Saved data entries
^^^^^^^^^^^^^^^^

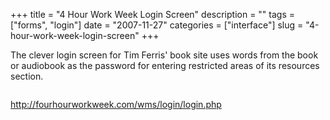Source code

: +++
title = "4 Hour Work Week Login Screen"
description = ""
tags = ["forms", "login"]
date = "2007-11-27"
categories = ["interface"]
slug = "4-hour-work-week-login-screen"
+++


<p>The clever login screen for Tim Ferris' book site uses words from the book or audiobook as the password for entering restricted areas of its resources section.</p>
<div id="screens-full" class="clear"><div class="fullimg clear"><a href="//konigi.com/media/interface/4hourworkweek-login-1.png" class="group" rel="group" title="1. "><img src="//konigi.com/media/interface/4hourworkweek-login-1.png" alt="" class="img-responsive"></a></div></div><div id="screens-full" class="clear"><div class="fullimg clear"><a href="//konigi.com/media/interface/4hourworkweek-login-2.png" class="group" rel="group" title="2. "><img src="//konigi.com/media/interface/4hourworkweek-login-2.png" alt="" class="img-responsive"></a></div></div>        
<p><a href="http://fourhourworkweek.com/wms/login/login.php">http://fourhourworkweek.com/wms/login/login.php</a></p>

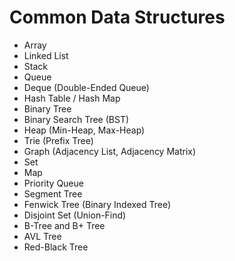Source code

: <!DOCTYPE html>
<html lang="en">
<head>
    <meta charset="UTF-8">
    <meta name="viewport" content="width=device-width, initial-scale=1.0">
    <title>Common Data Structures</title>
</head>
<body>
    <h1>Common Data Structures</h1>
    <ul>
        <li>Array</li>
        <li>Linked List</li>
        <li>Stack</li>
        <li>Queue</li>
        <li>Deque (Double-Ended Queue)</li>
        <li>Hash Table / Hash Map</li>
        <li>Binary Tree</li>
        <li>Binary Search Tree (BST)</li>
        <li>Heap (Min-Heap, Max-Heap)</li>
        <li>Trie (Prefix Tree)</li>
        <li>Graph (Adjacency List, Adjacency Matrix)</li>
        <li>Set</li>
        <li>Map</li>
        <li>Priority Queue</li>
        <li>Segment Tree</li>
        <li>Fenwick Tree (Binary Indexed Tree)</li>
        <li>Disjoint Set (Union-Find)</li>
        <li>B-Tree and B+ Tree</li>
        <li>AVL Tree</li>
        <li>Red-Black Tree</li>
    </ul>
</body>
</html>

^^^^^^^^^^^^^^^^

• [Task directions]: Report every line in the data that holds "Common", copying each one.

• [Expected answer]:
    <title>Common Data Structures</title>
    <h1>Common Data Structures</h1>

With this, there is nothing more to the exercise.